ACP risk grade: a simple mortality index for patients with confirmed or suspected severe acute respiratory syndrome coronavirus 2 disease (COVID-19) during the early stage of outbreak in Wuhan, China
Why this work is in the frame
A frame that forgets how it found something cannot be audited. These are the routes that admitted this work.
Bibliographic record
Abstract
Abstract Background Since the severe acute respiratory syndrome coronavirus 2 (SARS-CoV-2) disease (COVID-19) outbreaks in Wuhan, China, healthcare systems capacities in highly endemic areas have been overwhelmed. Approaches to efficient management are urgently needed and key to a quicker control of the outbreaks and casualties. We aimed to characterize the clinical features of hospitalized patients with confirmed or suspected COVID-19, and develop a mortality risk index for COVID-19 patients.
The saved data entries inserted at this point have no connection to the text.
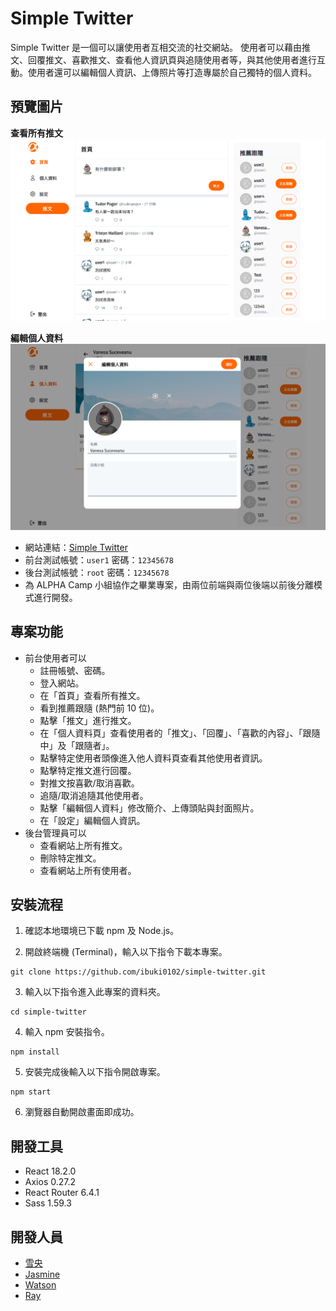 # Simple Twitter

Simple Twitter 是一個可以讓使用者互相交流的社交網站。
使用者可以藉由推文、回覆推文、喜歡推文、查看他人資訊頁與追隨使用者等，與其他使用者進行互動。使用者還可以編輯個人資訊、上傳照片等打造專屬於自己獨特的個人資料。

## 預覽圖片


**查看所有推文**
![image](/public/查看所有推文.png)

**編輯個人資料**
![image](/public/編輯個人資料.png)

- 網站連結：[Simple Twitter](https://ibuki0102.github.io/simple-twitter/)
- 前台測試帳號：`user1` 密碼：`12345678`
- 後台測試帳號：`root` 密碼：`12345678`
- 為 ALPHA Camp 小組協作之畢業專案，由兩位前端與兩位後端以前後分離模式進行開發。

## 專案功能

- 前台使用者可以
  - 註冊帳號、密碼。
  - 登入網站。
  - 在「首頁」查看所有推文。
  - 看到推薦跟隨 (熱門前 10 位)。
  - 點擊「推文」進行推文。
  - 在「個人資料頁」查看使用者的「推文」、「回覆」、「喜歡的內容」、「跟隨中」及「跟隨者」。
  - 點擊特定使用者頭像進入他人資料頁查看其他使用者資訊。
  - 點擊特定推文進行回覆。
  - 對推文按喜歡/取消喜歡。
  - 追隨/取消追隨其他使用者。
  - 點擊「編輯個人資料」修改簡介、上傳頭貼與封面照片。
  - 在「設定」編輯個人資訊。
- 後台管理員可以
  - 查看網站上所有推文。
  - 刪除特定推文。
  - 查看網站上所有使用者。

## 安裝流程

1. 確認本地環境已下載 npm 及 Node.js。

2. 開啟終端機 (Terminal)，輸入以下指令下載本專案。

```
git clone https://github.com/ibuki0102/simple-twitter.git
```

3. 輸入以下指令進入此專案的資料夾。

```
cd simple-twitter
```

4. 輸入 npm 安裝指令。

```
npm install
```

5. 安裝完成後輸入以下指令開啟專案。

```
npm start
```

6. 瀏覽器自動開啟畫面即成功。

## 開發工具

- React 18.2.0
- Axios 0.27.2
- React Router 6.4.1
- Sass 1.59.3

## 開發人員

- [雪央](https://github.com/ibuki0102)
- [Jasmine](https://github.com/chenchiahsiu)
- [Watson](https://github.com/hl94vul3h6)
- [Ray](https://github.com/RayYangTW)
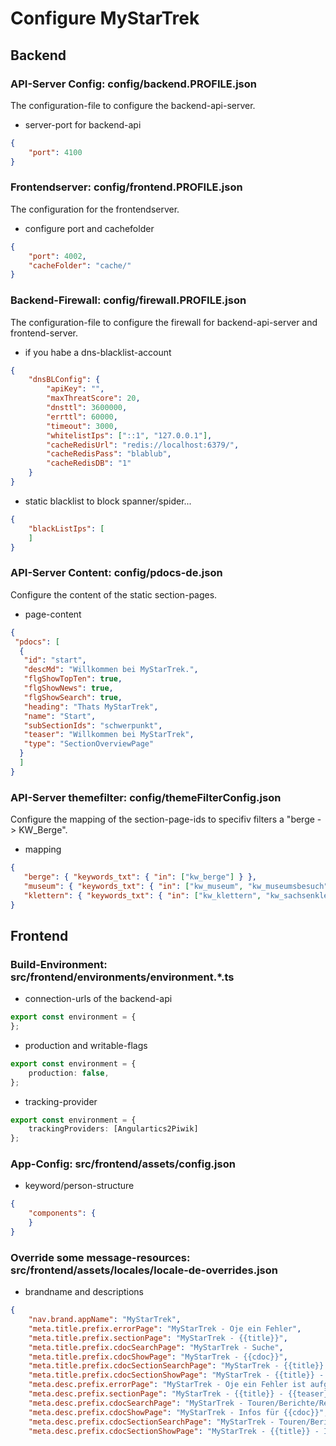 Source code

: # Configure MyStarTrek

## Backend

### API-Server Config: config/backend.PROFILE.json
The configuration-file to configure the backend-api-server.

- server-port for backend-api
```json
{
    "port": 4100
}
```

### Frontendserver: config/frontend.PROFILE.json
The configuration for the frontendserver.

- configure port and cachefolder
```json
{
    "port": 4002,
    "cacheFolder": "cache/"
} 
```

### Backend-Firewall: config/firewall.PROFILE.json
The configuration-file to configure the firewall for backend-api-server and frontend-server.

- if you habe a dns-blacklist-account
```json
{
    "dnsBLConfig": {
        "apiKey": "",
        "maxThreatScore": 20,
        "dnsttl": 3600000,
        "errttl": 60000,
        "timeout": 3000,
        "whitelistIps": ["::1", "127.0.0.1"],
        "cacheRedisUrl": "redis://localhost:6379/",
        "cacheRedisPass": "blablub",
        "cacheRedisDB": "1"
    }
}
```
- static blacklist to block spanner/spider...
```json
{
    "blackListIps": [
    ]
}
```

### API-Server Content: config/pdocs-de.json
Configure the content of the static section-pages.

- page-content
```json
{
 "pdocs": [
  {
   "id": "start",
   "descMd": "Willkommen bei MyStarTrek.",
   "flgShowTopTen": true,
   "flgShowNews": true,
   "flgShowSearch": true,
   "heading": "Thats MyStarTrek",
   "name": "Start",
   "subSectionIds": "schwerpunkt",
   "teaser": "Willkommen bei MyStarTrek",
   "type": "SectionOverviewPage"
  }
  ]
}
```

### API-Server themefilter: config/themeFilterConfig.json
Configure the mapping of the section-page-ids to specifiv filters a "berge -> KW_Berge".

- mapping
```json
{ 
   "berge": { "keywords_txt": { "in": ["kw_berge"] } },
   "museum": { "keywords_txt": { "in": ["kw_museum", "kw_museumsbesuch"] } },
   "klettern": { "keywords_txt": { "in": ["kw_klettern", "kw_sachsenklettern", "kw_sportklettern", "kw_alpinklettern"] } }
}
```
 
## Frontend

### Build-Environment: src/frontend/environments/environment.*.ts

- connection-urls of the backend-api
```typescript
export const environment = {
};
```
- production and writable-flags
```typescript
export const environment = {
    production: false,
};
```
- tracking-provider
```typescript
export const environment = {
    trackingProviders: [Angulartics2Piwik]
};
```

### App-Config: src/frontend/assets/config.json

- keyword/person-structure
```json
{
    "components": {
    }
}
```

### Override some message-resources: src/frontend/assets/locales/locale-de-overrides.json 

- brandname and descriptions
```json
{
    "nav.brand.appName": "MyStarTrek",
    "meta.title.prefix.errorPage": "MyStarTrek - Oje ein Fehler",
    "meta.title.prefix.sectionPage": "MyStarTrek - {{title}}",
    "meta.title.prefix.cdocSearchPage": "MyStarTrek - Suche",
    "meta.title.prefix.cdocShowPage": "MyStarTrek - {{cdoc}}",
    "meta.title.prefix.cdocSectionSearchPage": "MyStarTrek - {{title}} - Suche",
    "meta.title.prefix.cdocSectionShowPage": "MyStarTrek - {{title}} - {{cdoc}}",
    "meta.desc.prefix.errorPage": "MyStarTrek - Oje ein Fehler ist aufgetreten",
    "meta.desc.prefix.sectionPage": "MyStarTrek - {{title}} - {{teaser}}",
    "meta.desc.prefix.cdocSearchPage": "MyStarTrek - Touren/Berichte/Regionen/Bilder/Infos",
    "meta.desc.prefix.cdocShowPage": "MyStarTrek - Infos für {{cdoc}}",
    "meta.desc.prefix.cdocSectionSearchPage": "MyStarTrek - Touren/Berichte/Regionen/Bilder/Infos zum Thema {{title}} - {{teaser}}",
    "meta.desc.prefix.cdocSectionShowPage": "MyStarTrek - {{title}} - Infos für {{cdoc}}",
```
Methods In this retrospective one-centre cohort study, we included all the confirmed or suspected COVID-19 patients hospitalized in a COVID-19-designated hospital from January 21 to February 5, 2020. Demographic, clinical, laboratory, radiological and clinical outcome data were collected from the hospital information system, nursing records and laboratory reports. Results Of 577 patients with at least one post-admission evaluation, the median age was 55 years (interquartile range [IQR], 39 - 66); 254 (44.0%) were men; 22.8% (100/438) were severe pneumonia on admission, and 37.7% (75/199) patients were SARS-CoV-2 positive. The clinical, laboratory and radiological data were comparable between positive and negative SARS-CoV-2 patients. During a median follow-up of 8.4 days (IQR, 5.8 - 12.0), 39 patients died with a 12-day cumulative mortality of 8.7% (95% CI, 5.9% to 11.5%). A simple mortality risk index (called ACP index), composed of Age and C-reactive Protein, was developed. By applying the ACP index, patients were categorized into three grades. The 12-day cumulative mortality in grade three (age ≥ 60 years and CRP ≥ 34 mg/L) was 33.2% (95% CI, 19.8% to 44.3%), which was significantly higher than those of grade two (age ≥ 60 years and CRP < 34 mg/L; age < 60 years and CRP ≥ 34 mg/L; 5.6% [95% CI, 0 to 11.3%]) and grade one (age < 60 years and CRP < 34 mg/L, 0%) (P <0.001), respectively. Conclusion The ACP index can predict COVID-19 related short-term mortality, which may be a useful and convenient tool for quickly establishing a COVID-19 hierarchical management system that can greatly reduce the medical burden and therefore mortality in highly endemic areas.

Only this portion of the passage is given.